Por: Paula Echeverria
Una vez, alguien me dijo: “Viajar es lo único que comprás y te hace más rico”. En este último tiempo muchos me lo repitieron. Siempre me pareció una frase muy acertada pero, recién ahora en pleno viaje, puedo decir que es tal cual. Conocer otros países, otras culturas, otras formas de vivir te abre los ojos. Te vuelve más perceptivo porque mientras uno aprende de lo nuevo también se vuelve más consciente de sus raíces. En este lugar tan alejado y distinto estoy conociendo una nueva cultura pero, también, estoy conociéndome más a mí y a mí forma de ser. Es en lo desconocido donde uno se va descubriendo.
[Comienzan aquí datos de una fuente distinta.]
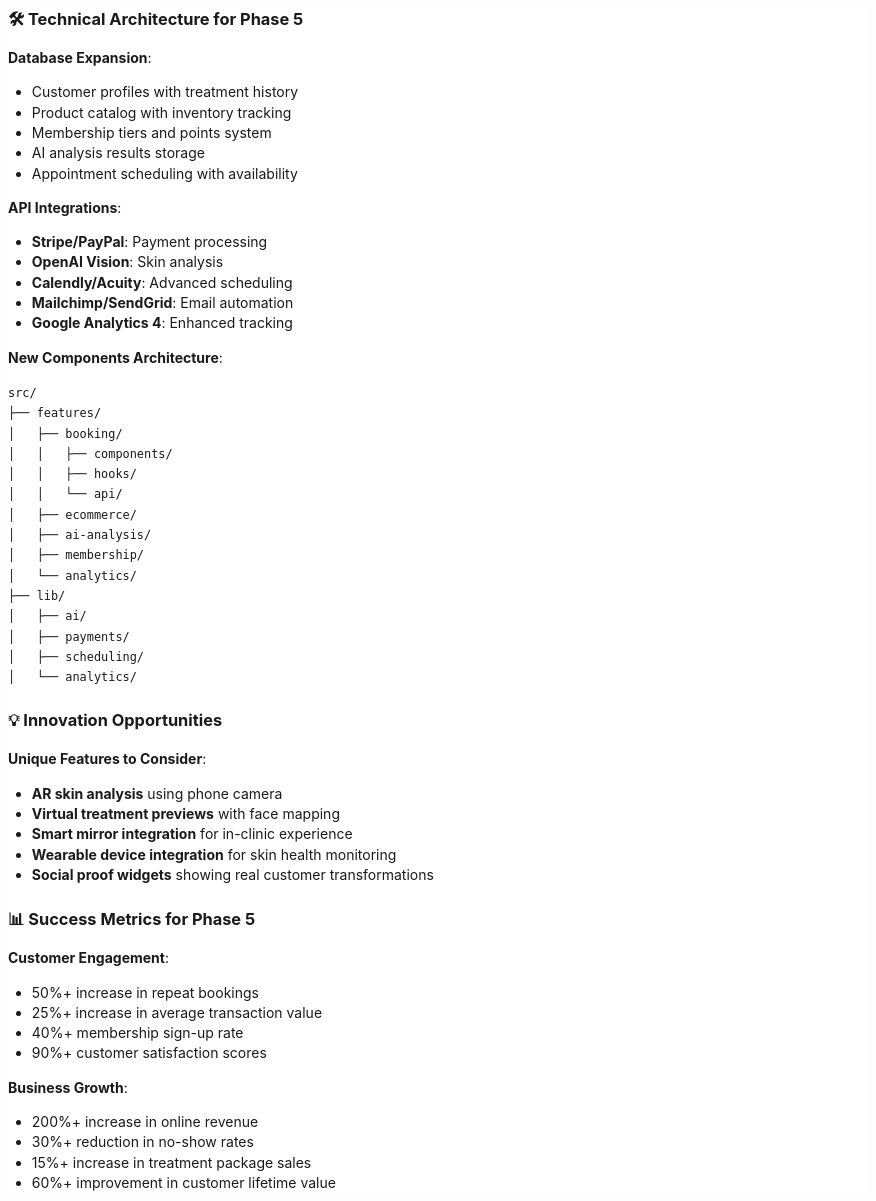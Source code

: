 ### **🛠️ Technical Architecture for Phase 5**

**Database Expansion**:
- Customer profiles with treatment history
- Product catalog with inventory tracking
- Membership tiers and points system
- AI analysis results storage
- Appointment scheduling with availability

**API Integrations**:
- **Stripe/PayPal**: Payment processing
- **OpenAI Vision**: Skin analysis
- **Calendly/Acuity**: Advanced scheduling
- **Mailchimp/SendGrid**: Email automation
- **Google Analytics 4**: Enhanced tracking

**New Components Architecture**:
```
src/
├── features/
│   ├── booking/
│   │   ├── components/
│   │   ├── hooks/
│   │   └── api/
│   ├── ecommerce/
│   ├── ai-analysis/
│   ├── membership/
│   └── analytics/
├── lib/
│   ├── ai/
│   ├── payments/
│   ├── scheduling/
│   └── analytics/
```

### **💡 Innovation Opportunities**

**Unique Features to Consider**:
- **AR skin analysis** using phone camera
- **Virtual treatment previews** with face mapping
- **Smart mirror integration** for in-clinic experience
- **Wearable device integration** for skin health monitoring
- **Social proof widgets** showing real customer transformations

### **📊 Success Metrics for Phase 5**

**Customer Engagement**:
- 50%+ increase in repeat bookings
- 25%+ increase in average transaction value
- 40%+ membership sign-up rate
- 90%+ customer satisfaction scores

**Business Growth**:
- 200%+ increase in online revenue
- 30%+ reduction in no-show rates
- 15%+ increase in treatment package sales
- 60%+ improvement in customer lifetime value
Después de tanto tiempo, dedicado a planear este viaje, finalmente llego el momento de vivirlo. La verdad es que minutos antes de subirme al avión no estaba demasiado segura de hacerlo. Las despedidas no son lo mío, y creía que iba a ser duro. Pero apenas unos minutos después, y más todavía cuando llegue a España, me di cuenta que es lo mejor que pude haber hecho. Esta posibilidad de estudiar y vivir en el exterior es irrepetible y, por eso, decidí disfrutar de todo esto desde el principio, desde el aeropuerto.
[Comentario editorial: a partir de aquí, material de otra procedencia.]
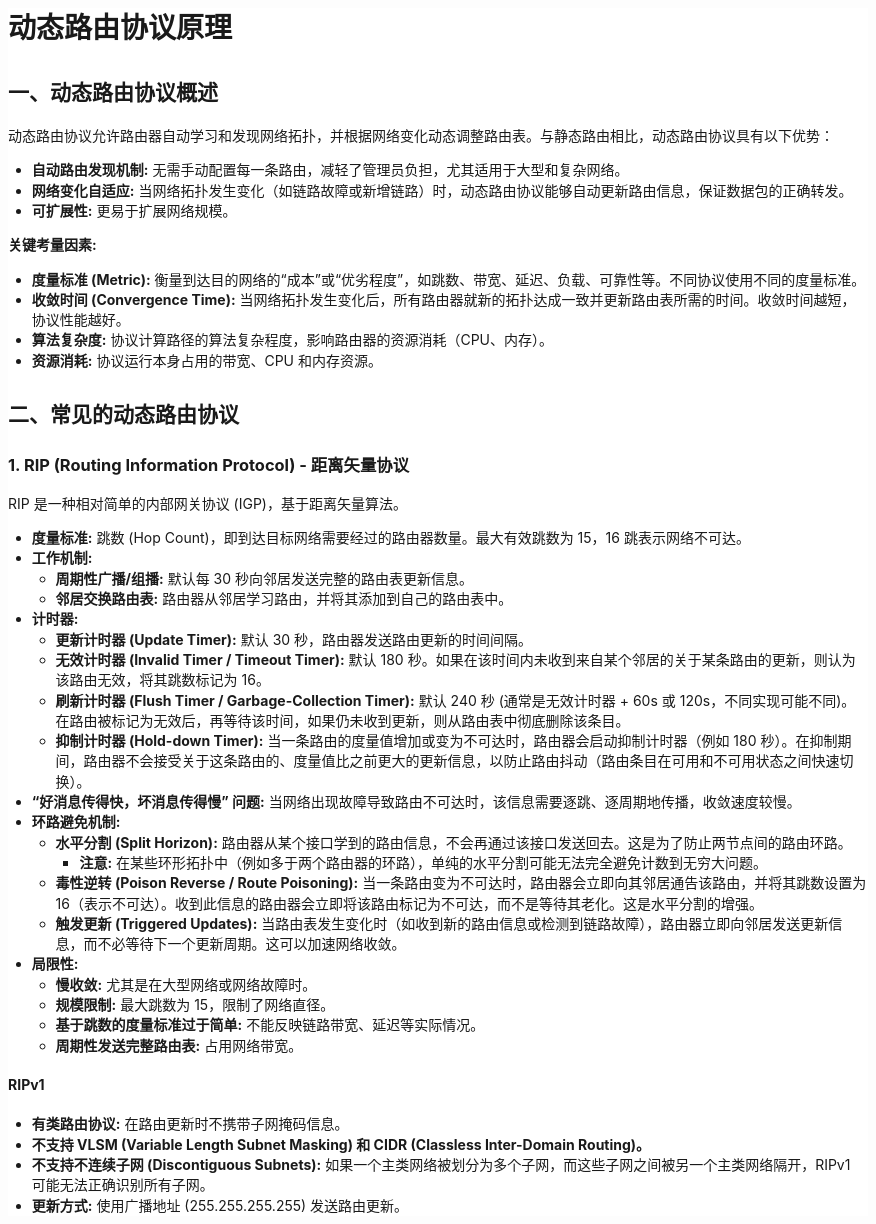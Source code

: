 # 动态路由协议原理

## 一、动态路由协议概述

动态路由协议允许路由器自动学习和发现网络拓扑，并根据网络变化动态调整路由表。与静态路由相比，动态路由协议具有以下优势：
*   **自动路由发现机制:** 无需手动配置每一条路由，减轻了管理员负担，尤其适用于大型和复杂网络。
*   **网络变化自适应:** 当网络拓扑发生变化（如链路故障或新增链路）时，动态路由协议能够自动更新路由信息，保证数据包的正确转发。
*   **可扩展性:** 更易于扩展网络规模。

**关键考量因素:**
*   **度量标准 (Metric):** 衡量到达目的网络的“成本”或“优劣程度”，如跳数、带宽、延迟、负载、可靠性等。不同协议使用不同的度量标准。
*   **收敛时间 (Convergence Time):** 当网络拓扑发生变化后，所有路由器就新的拓扑达成一致并更新路由表所需的时间。收敛时间越短，协议性能越好。
*   **算法复杂度:** 协议计算路径的算法复杂程度，影响路由器的资源消耗（CPU、内存）。
*   **资源消耗:** 协议运行本身占用的带宽、CPU 和内存资源。

## 二、常见的动态路由协议

### 1. RIP (Routing Information Protocol) - 距离矢量协议

RIP 是一种相对简单的内部网关协议 (IGP)，基于距离矢量算法。

*   **度量标准:** 跳数 (Hop Count)，即到达目标网络需要经过的路由器数量。最大有效跳数为 15，16 跳表示网络不可达。
*   **工作机制:**
    *   **周期性广播/组播:** 默认每 30 秒向邻居发送完整的路由表更新信息。
    *   **邻居交换路由表:** 路由器从邻居学习路由，并将其添加到自己的路由表中。
*   **计时器:**
    *   **更新计时器 (Update Timer):** 默认 30 秒，路由器发送路由更新的时间间隔。
    *   **无效计时器 (Invalid Timer / Timeout Timer):** 默认 180 秒。如果在该时间内未收到来自某个邻居的关于某条路由的更新，则认为该路由无效，将其跳数标记为 16。
    *   **刷新计时器 (Flush Timer / Garbage-Collection Timer):** 默认 240 秒 (通常是无效计时器 + 60s 或 120s，不同实现可能不同)。在路由被标记为无效后，再等待该时间，如果仍未收到更新，则从路由表中彻底删除该条目。
    *   **抑制计时器 (Hold-down Timer):** 当一条路由的度量值增加或变为不可达时，路由器会启动抑制计时器（例如 180 秒）。在抑制期间，路由器不会接受关于这条路由的、度量值比之前更大的更新信息，以防止路由抖动（路由条目在可用和不可用状态之间快速切换）。
*   **“好消息传得快，坏消息传得慢” 问题:** 当网络出现故障导致路由不可达时，该信息需要逐跳、逐周期地传播，收敛速度较慢。
*   **环路避免机制:**
    *   **水平分割 (Split Horizon):** 路由器从某个接口学到的路由信息，不会再通过该接口发送回去。这是为了防止两节点间的路由环路。
        *   **注意:** 在某些环形拓扑中（例如多于两个路由器的环路），单纯的水平分割可能无法完全避免计数到无穷大问题。
    *   **毒性逆转 (Poison Reverse / Route Poisoning):** 当一条路由变为不可达时，路由器会立即向其邻居通告该路由，并将其跳数设置为 16（表示不可达）。收到此信息的路由器会立即将该路由标记为不可达，而不是等待其老化。这是水平分割的增强。
    *   **触发更新 (Triggered Updates):** 当路由表发生变化时（如收到新的路由信息或检测到链路故障），路由器立即向邻居发送更新信息，而不必等待下一个更新周期。这可以加速网络收敛。
*   **局限性:**
    *   **慢收敛:** 尤其是在大型网络或网络故障时。
    *   **规模限制:** 最大跳数为 15，限制了网络直径。
    *   **基于跳数的度量标准过于简单:** 不能反映链路带宽、延迟等实际情况。
    *   **周期性发送完整路由表:** 占用网络带宽。

#### RIPv1
*   **有类路由协议:** 在路由更新时不携带子网掩码信息。
*   **不支持 VLSM (Variable Length Subnet Masking) 和 CIDR (Classless Inter-Domain Routing)。**
*   **不支持不连续子网 (Discontiguous Subnets):** 如果一个主类网络被划分为多个子网，而这些子网之间被另一个主类网络隔开，RIPv1 可能无法正确识别所有子网。
*   **更新方式:** 使用广播地址 (255.255.255.255) 发送路由更新。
A las 22.30 horas salió el avión rumbo a Madrid. El viaje fue largo y, en muchos momentos, incomodo. Pero la euforia de llegar, y el hecho de que fuera de noche, hicieron todo un poco más fácil. A las tres de la tarde, hora local, aterrizamos y tras un tiempo de espera tomamos otro avión hasta Sevilla. Después de poco más de 60 minutos llegamos. Ya era entrada la noche. No hizo falta que salga para darme cuenta de que el calor porteño había quedado atrás. Buscamos nuestras valijas y con las pocas manos que nos quedaron tomamos dos taxis (era imposible que entre en uno lo que las cuatro llevábamos). Basto con salir del aeropuerto para que vea mejor la cuidad, de todas formas la oscuridad imposibilito un poco la claridad. Sin embargo, lo desconocido siempre resulta fascinante. Hasta lo cotidiano te asombra.
Finalmente, el viaje llegó a su destino, estábamos en nuestro departamento. A pesar del cansancio y un poco de jet lag, decidimos salir a comer algo. Entramos al primer barcito que nos cruzamos y, para empezar a adaptarnos, comimos tapas; el plato tradicional de España. Al rato volvimos porque necesitábamos una buena dosis de sueño.
Los dos días siguientes los dedicamos exclusivamente a conocer la cuidad. Ninguna de las cuatro había visitado Sevilla y, la única referencia que teníamos, provenía de internet o de algún que otro comentario de algún conocido. Así que, muy abrigadas y con mapa en mano, salimos a ver con que nos encontrábamos. El día que llegamos solo había podido obtener una mirada rápida de este lugar, y ahora era momento de ser parte. Debido al barrio en que vivimos lo primero que vi fueron las típicas imágenes de una ciudad: semáforos encendidos, locales comerciales abiertos, muchos autos, gente muy concentrada en lo suyo, transporte público y un poco de ruido. Como cualquier ciudad importante, Sevilla tiene todo eso. Pero lo distinto, lo original, lo único es que este lado urbano contrasta con el perfil más pueblerino. En Sevilla podes ir caminando por grandes avenidas y encontrarte con una callecita angosta, similar a las de San Telmo, forrada de adoquines y balcones de colores llamativos. Esta convivencia de estilos es lo que más me impacta de este lugar y lo que la vuelve distinta. Tiene lo cómodo de cualquier cuidad: estar cerca de todo, tener grandes transportes y dinamismo pero también convive con la rutina tranquila, la amabilidad y lo hogareño de un pueblito típico de cualquier provincia argentina. Esta fue la primera impresión que tuve cuando pude recorrerla. Y hoy, instalada hace ya algunos días, siento lo mismo cada vez que salgo.